Both are very carefully elaborated drinks, whisky can take many years to be ready or grown, and so with wine, which is an extremely complex drink/world... 

Not long ago I invited a good friend to have a good wine, she's also a good music lover (and a violinist) and she wasn't quite much into the world of wine... (We both are spanish, so...you might know about our wine tradition  ) so our common love and passion came alive and I had to describe it as a symphony which took, in this case, 6 years to be composed, and there was a similitude between all of the steps of the wine creation and the music composition processes. (Maybe a symphony isn't the most correct shape of music for the comparison, but I also had beer and whisky in my blood, I remember...)

What do you think about this? 

Greetings.


----------



## jurianbai (Nov 23, 2008)

I always want to have alchohol discussion in this forum


----------



## Weston (Jul 11, 2008)

Sorry -- even my beloved single malt scotch Glenmorangie, neat, enjoyed with a wafer of 70% cocoa will not compare to the profound physiological and psychological effect of a good music composition. Fortunately I don't have to choose between the two, but my alcohol consumption days are likely over for the forseeable future.


----------



## Lukecash12 (Sep 21, 2009)

Weston said:


> Sorry -- even my beloved single malt scotch Glenmorangie, neat, enjoyed with a wafer of 70% cocoa will not compare to the profound physiological and psychological effect of a good music composition. Fortunately I don't have to choose between the two, but my alcohol consumption days are likely over for the forseeable future.
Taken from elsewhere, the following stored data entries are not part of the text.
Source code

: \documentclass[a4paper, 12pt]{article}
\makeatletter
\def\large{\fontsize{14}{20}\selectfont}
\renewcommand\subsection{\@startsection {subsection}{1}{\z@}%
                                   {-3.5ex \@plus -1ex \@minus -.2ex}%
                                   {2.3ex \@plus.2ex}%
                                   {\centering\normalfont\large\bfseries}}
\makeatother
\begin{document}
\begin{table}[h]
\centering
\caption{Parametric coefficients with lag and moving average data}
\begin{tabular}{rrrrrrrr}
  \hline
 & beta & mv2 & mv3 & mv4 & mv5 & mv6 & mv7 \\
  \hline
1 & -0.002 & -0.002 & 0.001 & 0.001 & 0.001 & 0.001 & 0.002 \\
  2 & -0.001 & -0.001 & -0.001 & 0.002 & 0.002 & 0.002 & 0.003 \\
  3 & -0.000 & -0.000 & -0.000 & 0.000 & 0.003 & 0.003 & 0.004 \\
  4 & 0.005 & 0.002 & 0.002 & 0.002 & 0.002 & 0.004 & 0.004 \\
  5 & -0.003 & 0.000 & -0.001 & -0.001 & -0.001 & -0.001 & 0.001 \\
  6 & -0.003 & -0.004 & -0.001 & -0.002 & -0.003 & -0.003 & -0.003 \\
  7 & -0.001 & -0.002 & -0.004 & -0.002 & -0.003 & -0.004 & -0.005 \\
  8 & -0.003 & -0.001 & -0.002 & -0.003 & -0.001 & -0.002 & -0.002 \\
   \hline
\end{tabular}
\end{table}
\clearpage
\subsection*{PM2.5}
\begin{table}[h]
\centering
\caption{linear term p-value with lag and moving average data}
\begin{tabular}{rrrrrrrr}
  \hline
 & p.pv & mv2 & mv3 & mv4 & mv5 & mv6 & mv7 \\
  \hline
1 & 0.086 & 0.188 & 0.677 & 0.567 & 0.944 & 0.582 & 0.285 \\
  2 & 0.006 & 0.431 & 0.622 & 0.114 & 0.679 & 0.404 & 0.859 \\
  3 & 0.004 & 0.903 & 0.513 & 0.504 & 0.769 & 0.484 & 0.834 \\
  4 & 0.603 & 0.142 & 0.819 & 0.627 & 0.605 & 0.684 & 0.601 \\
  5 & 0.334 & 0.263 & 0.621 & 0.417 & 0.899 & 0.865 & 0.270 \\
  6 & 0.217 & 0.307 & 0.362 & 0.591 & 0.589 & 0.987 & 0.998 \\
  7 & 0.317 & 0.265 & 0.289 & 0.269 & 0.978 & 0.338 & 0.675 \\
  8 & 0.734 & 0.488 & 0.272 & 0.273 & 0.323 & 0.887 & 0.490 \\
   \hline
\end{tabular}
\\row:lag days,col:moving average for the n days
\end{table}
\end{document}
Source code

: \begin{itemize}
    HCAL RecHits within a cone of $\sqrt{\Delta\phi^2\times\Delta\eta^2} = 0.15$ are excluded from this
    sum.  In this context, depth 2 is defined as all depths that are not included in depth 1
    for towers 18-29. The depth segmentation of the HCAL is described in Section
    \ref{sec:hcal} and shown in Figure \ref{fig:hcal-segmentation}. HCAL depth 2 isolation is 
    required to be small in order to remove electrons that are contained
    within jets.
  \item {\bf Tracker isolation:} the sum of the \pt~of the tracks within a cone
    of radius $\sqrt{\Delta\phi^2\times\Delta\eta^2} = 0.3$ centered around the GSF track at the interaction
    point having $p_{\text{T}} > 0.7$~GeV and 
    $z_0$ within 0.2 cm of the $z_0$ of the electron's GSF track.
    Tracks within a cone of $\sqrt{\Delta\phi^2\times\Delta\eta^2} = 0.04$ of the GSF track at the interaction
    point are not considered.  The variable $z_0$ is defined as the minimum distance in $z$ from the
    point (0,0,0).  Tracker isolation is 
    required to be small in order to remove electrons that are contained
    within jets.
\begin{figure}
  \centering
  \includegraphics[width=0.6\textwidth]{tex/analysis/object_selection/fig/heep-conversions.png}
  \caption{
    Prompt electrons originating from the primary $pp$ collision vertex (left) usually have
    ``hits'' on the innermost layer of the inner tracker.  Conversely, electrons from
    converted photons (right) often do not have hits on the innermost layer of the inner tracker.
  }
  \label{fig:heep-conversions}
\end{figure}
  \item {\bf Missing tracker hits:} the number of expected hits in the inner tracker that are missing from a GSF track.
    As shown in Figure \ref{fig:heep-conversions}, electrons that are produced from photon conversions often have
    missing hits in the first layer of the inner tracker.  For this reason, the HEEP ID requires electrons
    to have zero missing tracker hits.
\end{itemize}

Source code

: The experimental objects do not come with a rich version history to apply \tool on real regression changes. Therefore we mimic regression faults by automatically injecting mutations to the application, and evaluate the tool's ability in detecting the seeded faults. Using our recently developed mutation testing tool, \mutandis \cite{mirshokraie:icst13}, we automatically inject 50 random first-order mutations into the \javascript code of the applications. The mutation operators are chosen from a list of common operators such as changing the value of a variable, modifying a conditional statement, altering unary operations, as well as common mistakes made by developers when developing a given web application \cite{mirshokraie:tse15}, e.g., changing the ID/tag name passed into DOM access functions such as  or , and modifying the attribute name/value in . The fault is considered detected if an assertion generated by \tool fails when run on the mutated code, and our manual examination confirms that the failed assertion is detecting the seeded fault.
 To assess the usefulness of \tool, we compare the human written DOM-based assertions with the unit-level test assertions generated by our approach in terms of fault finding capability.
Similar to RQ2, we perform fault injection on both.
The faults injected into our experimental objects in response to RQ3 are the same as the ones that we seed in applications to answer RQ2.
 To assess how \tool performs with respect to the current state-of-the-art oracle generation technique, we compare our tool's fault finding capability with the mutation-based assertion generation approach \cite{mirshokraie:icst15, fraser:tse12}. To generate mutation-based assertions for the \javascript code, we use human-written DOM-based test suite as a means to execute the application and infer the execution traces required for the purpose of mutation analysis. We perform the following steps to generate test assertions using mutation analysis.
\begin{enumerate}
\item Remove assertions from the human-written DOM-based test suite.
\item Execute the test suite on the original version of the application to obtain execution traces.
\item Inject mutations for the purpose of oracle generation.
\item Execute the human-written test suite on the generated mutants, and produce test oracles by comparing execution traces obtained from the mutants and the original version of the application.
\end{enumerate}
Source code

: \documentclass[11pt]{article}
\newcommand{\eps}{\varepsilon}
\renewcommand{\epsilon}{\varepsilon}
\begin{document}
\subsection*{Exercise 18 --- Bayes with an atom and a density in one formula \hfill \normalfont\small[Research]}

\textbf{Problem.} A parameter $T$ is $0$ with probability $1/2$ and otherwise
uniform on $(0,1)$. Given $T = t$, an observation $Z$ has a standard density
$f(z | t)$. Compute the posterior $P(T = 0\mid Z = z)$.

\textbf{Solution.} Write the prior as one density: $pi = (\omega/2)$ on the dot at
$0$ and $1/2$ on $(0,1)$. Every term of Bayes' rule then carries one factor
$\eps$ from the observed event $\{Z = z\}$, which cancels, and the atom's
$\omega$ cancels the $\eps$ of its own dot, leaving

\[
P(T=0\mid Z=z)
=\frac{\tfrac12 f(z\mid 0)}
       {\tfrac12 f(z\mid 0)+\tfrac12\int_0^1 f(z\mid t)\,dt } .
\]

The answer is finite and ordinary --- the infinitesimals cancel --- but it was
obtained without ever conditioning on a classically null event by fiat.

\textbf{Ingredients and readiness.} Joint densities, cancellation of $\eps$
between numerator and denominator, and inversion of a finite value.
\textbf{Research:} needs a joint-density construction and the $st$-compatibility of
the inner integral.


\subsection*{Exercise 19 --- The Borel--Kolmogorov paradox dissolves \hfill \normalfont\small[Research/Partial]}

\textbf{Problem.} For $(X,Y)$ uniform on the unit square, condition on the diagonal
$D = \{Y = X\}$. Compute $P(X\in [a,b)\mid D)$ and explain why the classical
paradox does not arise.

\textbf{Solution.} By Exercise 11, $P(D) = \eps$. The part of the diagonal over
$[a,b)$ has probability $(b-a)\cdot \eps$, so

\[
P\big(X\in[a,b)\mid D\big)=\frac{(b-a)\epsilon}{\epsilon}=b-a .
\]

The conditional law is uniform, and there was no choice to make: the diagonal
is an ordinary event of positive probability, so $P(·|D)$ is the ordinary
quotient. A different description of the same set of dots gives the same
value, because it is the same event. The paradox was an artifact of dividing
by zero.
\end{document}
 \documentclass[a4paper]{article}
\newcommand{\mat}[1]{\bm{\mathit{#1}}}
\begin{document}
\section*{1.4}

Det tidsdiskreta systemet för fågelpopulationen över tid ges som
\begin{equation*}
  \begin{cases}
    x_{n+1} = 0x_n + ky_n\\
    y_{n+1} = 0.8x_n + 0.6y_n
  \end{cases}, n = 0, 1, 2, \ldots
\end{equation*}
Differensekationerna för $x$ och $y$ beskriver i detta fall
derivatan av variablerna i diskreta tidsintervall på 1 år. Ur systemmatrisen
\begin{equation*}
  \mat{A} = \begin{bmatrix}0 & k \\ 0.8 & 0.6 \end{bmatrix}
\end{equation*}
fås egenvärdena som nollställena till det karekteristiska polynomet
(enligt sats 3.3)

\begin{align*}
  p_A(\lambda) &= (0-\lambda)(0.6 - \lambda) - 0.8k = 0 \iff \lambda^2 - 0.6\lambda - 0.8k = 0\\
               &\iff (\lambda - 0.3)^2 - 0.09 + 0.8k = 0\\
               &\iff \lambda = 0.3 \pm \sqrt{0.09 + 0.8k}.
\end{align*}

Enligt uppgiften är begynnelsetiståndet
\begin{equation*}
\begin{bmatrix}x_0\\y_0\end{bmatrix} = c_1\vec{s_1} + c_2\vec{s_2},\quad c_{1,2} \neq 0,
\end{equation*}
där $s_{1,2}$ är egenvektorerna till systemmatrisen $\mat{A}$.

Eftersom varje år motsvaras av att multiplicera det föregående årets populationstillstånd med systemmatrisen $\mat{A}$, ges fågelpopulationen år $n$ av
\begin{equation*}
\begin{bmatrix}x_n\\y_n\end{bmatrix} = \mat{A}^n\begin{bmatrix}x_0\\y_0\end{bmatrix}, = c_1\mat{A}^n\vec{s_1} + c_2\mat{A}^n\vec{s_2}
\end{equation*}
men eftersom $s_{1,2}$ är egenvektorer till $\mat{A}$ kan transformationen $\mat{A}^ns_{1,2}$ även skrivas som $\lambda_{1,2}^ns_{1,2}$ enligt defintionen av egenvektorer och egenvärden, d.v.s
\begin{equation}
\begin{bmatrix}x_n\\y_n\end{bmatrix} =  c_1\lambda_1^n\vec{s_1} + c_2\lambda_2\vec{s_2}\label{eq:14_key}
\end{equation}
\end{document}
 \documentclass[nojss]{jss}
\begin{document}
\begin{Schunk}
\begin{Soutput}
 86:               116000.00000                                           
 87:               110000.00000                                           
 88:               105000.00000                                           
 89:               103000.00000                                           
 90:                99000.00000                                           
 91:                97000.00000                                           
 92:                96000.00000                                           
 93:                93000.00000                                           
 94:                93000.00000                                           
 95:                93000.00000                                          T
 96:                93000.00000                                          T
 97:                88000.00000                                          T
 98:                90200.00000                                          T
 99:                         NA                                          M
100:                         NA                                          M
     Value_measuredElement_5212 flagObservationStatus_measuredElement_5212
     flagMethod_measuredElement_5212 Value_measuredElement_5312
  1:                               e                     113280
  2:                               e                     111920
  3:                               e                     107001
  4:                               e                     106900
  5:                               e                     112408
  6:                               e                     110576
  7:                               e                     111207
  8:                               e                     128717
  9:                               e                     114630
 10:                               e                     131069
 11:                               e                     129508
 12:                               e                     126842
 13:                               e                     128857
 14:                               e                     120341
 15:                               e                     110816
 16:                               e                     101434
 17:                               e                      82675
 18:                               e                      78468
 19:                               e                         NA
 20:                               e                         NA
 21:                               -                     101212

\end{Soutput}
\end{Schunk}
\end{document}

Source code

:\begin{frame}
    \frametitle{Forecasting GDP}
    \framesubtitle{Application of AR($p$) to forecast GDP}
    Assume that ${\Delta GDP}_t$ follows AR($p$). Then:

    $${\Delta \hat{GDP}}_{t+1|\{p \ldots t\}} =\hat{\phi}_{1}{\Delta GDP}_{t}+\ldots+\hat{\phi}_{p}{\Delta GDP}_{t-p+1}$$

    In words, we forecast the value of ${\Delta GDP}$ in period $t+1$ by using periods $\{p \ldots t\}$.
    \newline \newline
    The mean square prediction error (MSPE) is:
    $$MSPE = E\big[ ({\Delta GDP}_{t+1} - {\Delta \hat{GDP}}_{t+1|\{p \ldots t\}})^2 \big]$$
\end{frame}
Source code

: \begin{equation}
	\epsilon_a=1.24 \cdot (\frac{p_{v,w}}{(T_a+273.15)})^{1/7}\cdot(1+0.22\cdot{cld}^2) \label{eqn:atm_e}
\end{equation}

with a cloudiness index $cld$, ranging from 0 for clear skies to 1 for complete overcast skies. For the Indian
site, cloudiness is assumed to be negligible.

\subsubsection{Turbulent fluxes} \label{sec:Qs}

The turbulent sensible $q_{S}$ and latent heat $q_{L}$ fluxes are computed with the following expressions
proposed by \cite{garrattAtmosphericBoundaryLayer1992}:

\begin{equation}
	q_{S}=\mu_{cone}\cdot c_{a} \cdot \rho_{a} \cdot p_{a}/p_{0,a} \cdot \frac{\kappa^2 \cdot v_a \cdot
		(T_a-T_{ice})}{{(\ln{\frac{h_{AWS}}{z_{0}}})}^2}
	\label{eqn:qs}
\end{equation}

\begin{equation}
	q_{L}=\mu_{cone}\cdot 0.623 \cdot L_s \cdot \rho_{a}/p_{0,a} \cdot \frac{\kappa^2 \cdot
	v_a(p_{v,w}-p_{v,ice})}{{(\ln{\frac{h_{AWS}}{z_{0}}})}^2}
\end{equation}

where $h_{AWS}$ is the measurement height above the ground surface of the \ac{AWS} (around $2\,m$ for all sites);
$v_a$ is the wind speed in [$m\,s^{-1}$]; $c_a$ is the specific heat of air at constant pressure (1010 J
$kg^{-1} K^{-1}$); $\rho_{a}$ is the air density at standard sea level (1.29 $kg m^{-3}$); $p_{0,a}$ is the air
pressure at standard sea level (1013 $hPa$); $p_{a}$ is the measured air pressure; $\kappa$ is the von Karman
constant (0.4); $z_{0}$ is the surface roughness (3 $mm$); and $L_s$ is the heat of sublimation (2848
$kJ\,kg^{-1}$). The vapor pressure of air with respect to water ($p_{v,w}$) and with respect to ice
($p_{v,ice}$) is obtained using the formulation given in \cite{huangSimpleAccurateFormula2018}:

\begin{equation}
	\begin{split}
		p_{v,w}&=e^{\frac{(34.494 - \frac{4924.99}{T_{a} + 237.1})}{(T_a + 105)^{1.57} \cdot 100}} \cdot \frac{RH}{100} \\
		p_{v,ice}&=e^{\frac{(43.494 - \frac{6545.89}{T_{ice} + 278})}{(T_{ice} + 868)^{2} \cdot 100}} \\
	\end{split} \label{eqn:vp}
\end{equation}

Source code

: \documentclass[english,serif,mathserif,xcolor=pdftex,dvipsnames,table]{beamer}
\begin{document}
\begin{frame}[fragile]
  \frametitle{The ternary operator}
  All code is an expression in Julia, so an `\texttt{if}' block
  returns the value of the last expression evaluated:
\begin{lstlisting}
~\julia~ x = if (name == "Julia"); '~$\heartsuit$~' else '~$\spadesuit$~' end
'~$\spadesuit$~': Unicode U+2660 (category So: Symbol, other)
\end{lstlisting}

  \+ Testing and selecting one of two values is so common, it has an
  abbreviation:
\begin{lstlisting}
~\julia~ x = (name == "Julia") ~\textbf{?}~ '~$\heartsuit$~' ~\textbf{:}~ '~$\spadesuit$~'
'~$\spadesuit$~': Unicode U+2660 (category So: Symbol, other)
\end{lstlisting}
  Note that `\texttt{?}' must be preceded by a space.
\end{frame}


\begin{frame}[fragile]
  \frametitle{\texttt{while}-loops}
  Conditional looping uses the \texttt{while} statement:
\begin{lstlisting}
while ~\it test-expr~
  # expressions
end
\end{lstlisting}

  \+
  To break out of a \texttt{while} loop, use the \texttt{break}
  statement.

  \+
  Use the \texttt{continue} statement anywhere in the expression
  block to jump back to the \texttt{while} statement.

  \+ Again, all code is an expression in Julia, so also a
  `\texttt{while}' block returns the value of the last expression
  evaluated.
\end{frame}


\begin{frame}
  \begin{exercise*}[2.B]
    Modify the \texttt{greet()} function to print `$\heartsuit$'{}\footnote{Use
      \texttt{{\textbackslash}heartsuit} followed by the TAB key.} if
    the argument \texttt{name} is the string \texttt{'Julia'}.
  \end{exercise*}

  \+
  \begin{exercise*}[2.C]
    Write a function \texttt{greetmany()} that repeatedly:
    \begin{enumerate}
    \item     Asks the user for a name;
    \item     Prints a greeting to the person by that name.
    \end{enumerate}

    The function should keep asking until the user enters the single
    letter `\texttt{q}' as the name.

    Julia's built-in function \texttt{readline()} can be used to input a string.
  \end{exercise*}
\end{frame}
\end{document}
Aha, sir! I'll drink to that with a shot of Cognac.


----------



## Sid James (Feb 7, 2009)

I'm not a big drinker (although we do have some excellent wines in Australia) but give me a good cappucino any day


----------



## Stunt21 (Jan 22, 2010)

Glenmoragie, nice choice... 

And yes, I know about excellent wines in Australia; a friend once was working there and sent me a bottle which I enjoyed quite a lot. Unfortunately he removed all the labels from it, so that everything I could know about it were by myself, and I can't remember where I put the notes about it...Hehe.

And cognac, coffee...Very respectable drinks also, can also be complex =)

Anyway, what I meant with the post was more like a question, (although I agree with Weston; I've tried exceptional wines from private collections, and almost all of the whisky that has come in my way, and there's NO comparison between such and a good dose of Music) kind of "Between all drinks, which one would be for you like our music between all of the music?"

Greetings!


----------